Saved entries
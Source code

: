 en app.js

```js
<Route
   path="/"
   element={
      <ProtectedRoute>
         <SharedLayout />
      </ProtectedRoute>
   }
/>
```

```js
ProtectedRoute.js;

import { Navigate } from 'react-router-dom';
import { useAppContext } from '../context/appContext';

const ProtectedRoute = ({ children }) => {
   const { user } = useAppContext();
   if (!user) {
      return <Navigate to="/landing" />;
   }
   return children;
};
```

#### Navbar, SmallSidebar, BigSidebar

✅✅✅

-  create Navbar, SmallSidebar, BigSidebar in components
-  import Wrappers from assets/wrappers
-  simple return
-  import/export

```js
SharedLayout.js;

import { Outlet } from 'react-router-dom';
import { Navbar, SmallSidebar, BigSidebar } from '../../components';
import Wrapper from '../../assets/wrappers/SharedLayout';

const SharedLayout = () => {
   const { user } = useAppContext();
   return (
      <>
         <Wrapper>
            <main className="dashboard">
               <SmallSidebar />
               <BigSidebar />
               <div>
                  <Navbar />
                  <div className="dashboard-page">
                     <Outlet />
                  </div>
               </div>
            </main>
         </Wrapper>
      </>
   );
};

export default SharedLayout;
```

**THE TASK:** All lines above that include the word "export" should be located and copied.

**RESULT OF THE TASK:**
-  import/export
export default SharedLayout;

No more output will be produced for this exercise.